Please output the records below in full, exactly as given, but without the images.

________

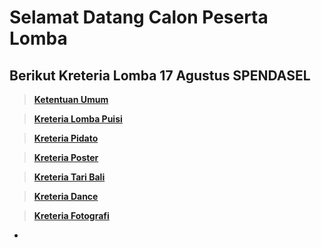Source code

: # Selamat Datang Calon Peserta Lomba








## Berikut Kreteria Lomba 17 Agustus SPENDASEL

> __[Ketentuan Umum](https://pages.github.com/)__

> __[Kreteria Lomba Puisi](https://github.com/arta678/kreterialomba/blob/master/page/Puisi.md)__

> __[Kreteria Pidato](https://pages.github.com/)__

> __[Kreteria Poster](https://pages.github.com/)__

> __[Kreteria Tari Bali](https://pages.github.com/)__

> __[Kreteria Dance](https://pages.github.com/)__

> __[Kreteria Fotografi](https://pages.github.com/)__


























-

________

- **Response area**
Source code

: # Selamat Datang Calon Peserta Lomba








## Berikut Kreteria Lomba 17 Agustus SPENDASEL

> __[Ketentuan Umum](https://pages.github.com/)__

> __[Kreteria Lomba Puisi](https://github.com/arta678/kreterialomba/blob/master/page/Puisi.md)__

> __[Kreteria Pidato](https://pages.github.com/)__

> __[Kreteria Poster](https://pages.github.com/)__

> __[Kreteria Tari Bali](https://pages.github.com/)__

> __[Kreteria Dance](https://pages.github.com/)__

> __[Kreteria Fotografi](https://pages.github.com/)__


























-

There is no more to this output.